What to do =>
Please copy, exactly as they appear below, the lines from the one containing "by Editing Prototypes</a></li>" through the one containing "Has High Perplexity</a></li>".

[Stored data]

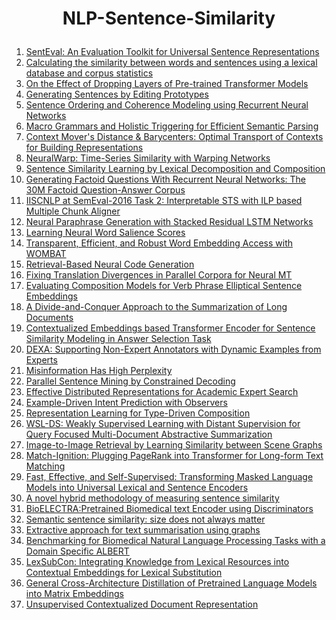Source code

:  <b><h1><p  align="center"> NLP-Sentence-Similarity </p></h1></b>

<ol>
<li><a href="https://arxiv.org/pdf/1803.05449v1.pdf">SentEval: An Evaluation Toolkit for Universal Sentence Representations</a></li>
<li><a href="https://arxiv.org/pdf/1802.05667v2.pdf">Calculating the similarity between words and sentences using a lexical database and corpus statistics</a></li>
<li><a href="https://arxiv.org/pdf/2004.03844v3.pdf">On the Effect of Dropping Layers of Pre-trained Transformer Models</a></li>
<li><a href="https://arxiv.org/pdf/1709.08878v2.pdf">Generating Sentences by Editing Prototypes</a></li>
<li><a href="https://arxiv.org/pdf/1611.02654v2.pdf">Sentence Ordering and Coherence Modeling using Recurrent Neural Networks</a></li>
<li><a href="https://arxiv.org/pdf/1707.07806v2.pdf">Macro Grammars and Holistic Triggering for Efficient Semantic Parsing</a></li>
<li><a href="https://arxiv.org/pdf/1808.09663v6.pdf">Context Mover's Distance & Barycenters: Optimal Transport of Contexts for Building Representations</a></li>
<li><a href="https://arxiv.org/pdf/1812.08306v1.pdf">NeuralWarp: Time-Series Similarity with Warping Networks</a></li>
<li><a href="https://arxiv.org/pdf/1602.07019v2.pdf">Sentence Similarity Learning by Lexical Decomposition and Composition</a></li>
<li><a href="https://arxiv.org/pdf/1603.06807v2.pdf">Generating Factoid Questions With Recurrent Neural Networks: The 30M Factoid Question-Answer Corpus</a></li>
<li><a href="https://arxiv.org/pdf/1605.01194v1.pdf">IISCNLP at SemEval-2016 Task 2: Interpretable STS with ILP based Multiple Chunk Aligner</a></li>
<li><a href="https://arxiv.org/pdf/1610.03098v3.pdf">Neural Paraphrase Generation with Stacked Residual LSTM Networks</a></li>
<li><a href="https://arxiv.org/pdf/1709.01186v1.pdf">Learning Neural Word Salience Scores</a></li>
<li><a href="https://arxiv.org/pdf/1807.00717v1.pdf">Transparent, Efficient, and Robust Word Embedding Access with WOMBAT</a></li>
<li><a href="https://arxiv.org/pdf/1808.10025v1.pdf">Retrieval-Based Neural Code Generation</a></li>
<li><a href="https://aclanthology.org/D18-1328.pdf">Fixing Translation Divergences in Parallel Corpora for Neural MT</a></li>
<li><a href="https://aclanthology.org/N19-1023.pdf">Evaluating Composition Models for Verb Phrase Elliptical Sentence Embeddings</a></li>
<li><a href="https://arxiv.org/pdf/2004.06190v3.pdf">A Divide-and-Conquer Approach to the Summarization of Long Documents</a></li>
<li><a href="https://aclanthology.org/2020.lrec-1.676.pdf">Contextualized Embeddings based Transformer Encoder for Sentence Similarity Modeling in Answer Selection Task</a></li>
<li><a href="https://arxiv.org/pdf/2005.08367v1.pdf">DEXA: Supporting Non-Expert Annotators with Dynamic Examples from Experts</a></li>
<li><a href="https://arxiv.org/pdf/2006.04666v2.pdf">Misinformation Has High Perplexity</a></li>
<li><a href="https://aclanthology.org/2020.acl-main.152.pdf">Parallel Sentence Mining by Constrained Decoding</a></li>
<li><a href="https://arxiv.org/pdf/2010.08269v1.pdf">Effective Distributed Representations for Academic Expert Search</a></li>
<li><a href="https://arxiv.org/pdf/2010.08684v2.pdf">Example-Driven Intent Prediction with Observers</a></li>
<li><a href="https://aclanthology.org/2020.conll-1.24.pdf">Representation Learning for Type-Driven Composition</a></li>
<li><a href="https://arxiv.org/pdf/2011.01421v1.pdf">WSL-DS: Weakly Supervised Learning with Distant Supervision for Query Focused Multi-Document Abstractive Summarization</a></li>
<li><a href="https://arxiv.org/pdf/2012.14700v1.pdf">Image-to-Image Retrieval by Learning Similarity between Scene Graphs</a></li>
<li><a href="https://arxiv.org/pdf/2101.06423v2.pdf">Match-Ignition: Plugging PageRank into Transformer for Long-form Text Matching</a></li>
<li><a href="https://arxiv.org/pdf/2104.08027v2.pdf">Fast, Effective, and Self-Supervised: Transforming Masked Language Models into Universal Lexical and Sentence Encoders</a></li>
<li><a href="https://arxiv.org/ftp/arxiv/papers/2105/2105.00648.pdf">A novel hybrid methodology of measuring sentence similarity</a></li>
<li><a href="https://aclanthology.org/2021.bionlp-1.16.pdf">BioELECTRA:Pretrained Biomedical text Encoder using Discriminators</a></li>
<li><a href="https://arxiv.org/pdf/2106.08648v1.pdf">Semantic sentence similarity: size does not always matter</a></li>
<li><a href="https://arxiv.org/pdf/2106.10955v1.pdf">Extractive approach for text summarisation using graphs</a></li>
<li><a href="https://arxiv.org/pdf/2107.04374v1.pdf">Benchmarking for Biomedical Natural Language Processing Tasks with a Domain Specific ALBERT</a></li>
<li><a href="https://arxiv.org/pdf/2107.05132v2.pdf">LexSubCon: Integrating Knowledge from Lexical Resources into Contextual Embeddings for Lexical Substitution</a></li>
<li><a href="https://arxiv.org/pdf/2109.08449v2.pdf">General Cross-Architecture Distillation of Pretrained Language Models into Matrix Embeddings</a></li>
<li><a href="https://arxiv.org/pdf/2109.10509v1.pdf">Unsupervised Contextualized Document Representation</a></li>
</ol>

Output below =>
<li><a href="https://arxiv.org/pdf/1709.08878v2.pdf">Generating Sentences by Editing Prototypes</a></li>
<li><a href="https://arxiv.org/pdf/1611.02654v2.pdf">Sentence Ordering and Coherence Modeling using Recurrent Neural Networks</a></li>
<li><a href="https://arxiv.org/pdf/1707.07806v2.pdf">Macro Grammars and Holistic Triggering for Efficient Semantic Parsing</a></li>
<li><a href="https://arxiv.org/pdf/1808.09663v6.pdf">Context Mover's Distance & Barycenters: Optimal Transport of Contexts for Building Representations</a></li>
<li><a href="https://arxiv.org/pdf/1812.08306v1.pdf">NeuralWarp: Time-Series Similarity with Warping Networks</a></li>
<li><a href="https://arxiv.org/pdf/1602.07019v2.pdf">Sentence Similarity Learning by Lexical Decomposition and Composition</a></li>
<li><a href="https://arxiv.org/pdf/1603.06807v2.pdf">Generating Factoid Questions With Recurrent Neural Networks: The 30M Factoid Question-Answer Corpus</a></li>
<li><a href="https://arxiv.org/pdf/1605.01194v1.pdf">IISCNLP at SemEval-2016 Task 2: Interpretable STS with ILP based Multiple Chunk Aligner</a></li>
<li><a href="https://arxiv.org/pdf/1610.03098v3.pdf">Neural Paraphrase Generation with Stacked Residual LSTM Networks</a></li>
<li><a href="https://arxiv.org/pdf/1709.01186v1.pdf">Learning Neural Word Salience Scores</a></li>
<li><a href="https://arxiv.org/pdf/1807.00717v1.pdf">Transparent, Efficient, and Robust Word Embedding Access with WOMBAT</a></li>
<li><a href="https://arxiv.org/pdf/1808.10025v1.pdf">Retrieval-Based Neural Code Generation</a></li>
<li><a href="https://aclanthology.org/D18-1328.pdf">Fixing Translation Divergences in Parallel Corpora for Neural MT</a></li>
<li><a href="https://aclanthology.org/N19-1023.pdf">Evaluating Composition Models for Verb Phrase Elliptical Sentence Embeddings</a></li>
<li><a href="https://arxiv.org/pdf/2004.06190v3.pdf">A Divide-and-Conquer Approach to the Summarization of Long Documents</a></li>
<li><a href="https://aclanthology.org/2020.lrec-1.676.pdf">Contextualized Embeddings based Transformer Encoder for Sentence Similarity Modeling in Answer Selection Task</a></li>
<li><a href="https://arxiv.org/pdf/2005.08367v1.pdf">DEXA: Supporting Non-Expert Annotators with Dynamic Examples from Experts</a></li>
<li><a href="https://arxiv.org/pdf/2006.04666v2.pdf">Misinformation Has High Perplexity</a></li>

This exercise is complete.